Sai A Sai A
Updated date Nov 02, 2023
In this blog, we will learn how to convert strings to unsigned short integers in C++ using various methods, complete with code examples, explanations, and real-world outputs.

Introduction:

When working with strings and numeric data, you might often find the need to convert a string to an unsigned short integer. In this blog, we will explore different methods to accomplish this task, and by the end, you'll have a clear understanding of how to convert strings to unsigned short integers in C++

Method 1: Using stoi() Function

To convert a string to an unsigned short integer in C++ is by using the stoi() function. This function is part of the C++ Standard Library and is designed to convert strings to integers. However, since stoi() returns a signed integer, you'll need to take some precautions.

#include <iostream>
#include <string>

int main() {
    std::string str = "12345";
    try {
        unsigned short num = std::stoi(str);
        std::cout << "Method 1 Output: " << num << std::endl;
    } catch (const std::out_of_range& e) {
        std::cerr << "Method 1 Error: " << e.what() << std::endl;
    }
    return 0;
}

Output:

Method 1 Output: 12345

In this code, we first include the necessary header files and define a string str containing the numeric value in string form. We then use the std::stoi() function to convert the string to an integer. Since std::stoi() returns a signed integer, we use an unsigned short to store the result, which is safe as long as the value fits within the range of an unsigned short (0 to 65535).

We also handle the possibility of an out-of-range error by wrapping the std::stoi() call in a try-catch block.
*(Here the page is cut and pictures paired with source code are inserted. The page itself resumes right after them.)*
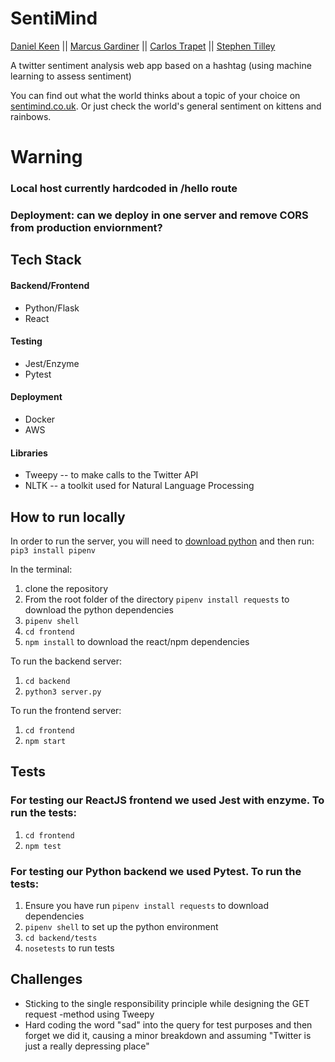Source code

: # SentiMind

[Daniel Keen](https://github.com/DKeen0123) || [Marcus Gardiner](https://github.com/marcusfgardiner) || [Carlos Trapet](https://github.com/CarlosTrapet) || [Stephen Tilley](https://github.com/stilley85)

A twitter sentiment analysis web app based on a hashtag (using machine learning to assess sentiment)

You can find out what the world thinks about a topic of your choice on [sentimind.co.uk](http://sentimind.co.uk/).
Or just check the world's general sentiment on kittens and rainbows.

# Warning

### Local host currently hardcoded in /hello route
### Deployment: can we deploy in one server and remove CORS from production enviornment?

## Tech Stack

#### Backend/Frontend
* Python/Flask
* React

#### Testing
* Jest/Enzyme
* Pytest

#### Deployment
* Docker
* AWS

#### Libraries
* Tweepy -- to make calls to the Twitter API
* NLTK -- a toolkit used for Natural Language Processing

## How to run locally

In order to run the server, you will need to [download python](https://www.python.org/downloads/) and then run: `pip3 install pipenv`

In the terminal:

1. clone the repository
2. From the root folder of the directory `pipenv install requests` to download the python dependencies
3. `pipenv shell`
4. `cd frontend`
5. `npm install` to download the react/npm dependencies

To run the backend server:

1. `cd backend`
2. `python3 server.py`

To run the frontend server:

1. `cd frontend`
2. `npm start`

## Tests

### For testing our ReactJS frontend we used Jest with enzyme. To run the tests:

1. `cd frontend`
2. `npm test`

### For testing our Python backend we used Pytest. To run the tests:

1. Ensure you have run `pipenv install requests` to download dependencies
2. `pipenv shell` to set up the python environment
3. `cd backend/tests`
4. `nosetests` to run tests

## Challenges

* Sticking to the single responsibility principle while designing the GET request -method using Tweepy
* Hard coding the word "sad" into the query for test purposes and then forget we did it, causing a minor breakdown and assuming "Twitter is just a really depressing place"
This ensures that our program doesn't crash if the string contains a value that cannot be represented by an unsigned short.

Method 2: Using stringstream

Another method to convert a string to an unsigned short integer in C++ is by using a std::stringstream. This approach provides more control and flexibility over the conversion process.

#include <iostream>
#include <string>
#include <sstream>

int main() {
    std::string str = "54321";
    std::stringstream ss(str);
    unsigned short num = 0;

    if (ss >> num) {
        std::cout << "Method 2 Output: " << num << std::endl;
    } else {
        std::cerr << "Method 2 Error: Conversion failed" << std::endl;
    }

    return 0;
}

Output:

Method 2 Output: 54321

In this method, we first include the necessary header files and define a string str with the numeric value. We create a std::stringstream named ss and initialize it with the string. Then, we attempt to extract an unsigned short integer from the ss stream using the >> operator. If the extraction is successful, the value is stored in num.

This method is more robust than std::stoi() as it allows you to check for conversion success using the if (ss >> num) statement. If the conversion fails, an error message is displayed.

Method 3: Custom Conversion Function

You can also create a custom function to convert a string to an unsigned short integer. This approach gives you full control over error handling and validation. Here's a code example:

#include <iostream>
#include <string>
#include <sstream>
#include <limits>

bool stringToUShort(const std::string& str, unsigned short& result) {
    std::istringstream iss(str);
    iss >> result;
    if (iss.eof() && !iss.fail() && result <= std::numeric_limits<unsigned short>::max()) {
        return true;  // Successful conversion
    }
    return false;     // Conversion failed
}

int main() {
    std::string str = "99999";
    unsigned short num = 0;

    if (stringToUShort(str, num)) {
        std::cout << "Method 3 Output: " << num << std::endl;
    } else {
        std::cerr << "Method 3 Error: Conversion failed" << std::endl;
    }

    return 0;
}

Output:

Method 3 Output: 99999

In this method, we define a custom function stringToUShort that takes a string and an unsigned short integer reference as parameters. Inside the function, we use a std::istringstream to convert the string to an unsigned short and check for conversion success based on stream state, EOF (end of file), and the numeric limits.

The custom function provides control over the conversion process and allows you to define specific rules for successful conversion. In this example, we ensure that the result doesn't exceed the maximum value for an unsigned short.

Conclusion:

In this blog, we have covered different methods to convert a string to an unsigned short integer in C++. We started with the simplest approach using the stoi() function, moved on to a more flexible method using a std::stringstream, and finally, demonstrated how to create a custom conversion function for full control over the process.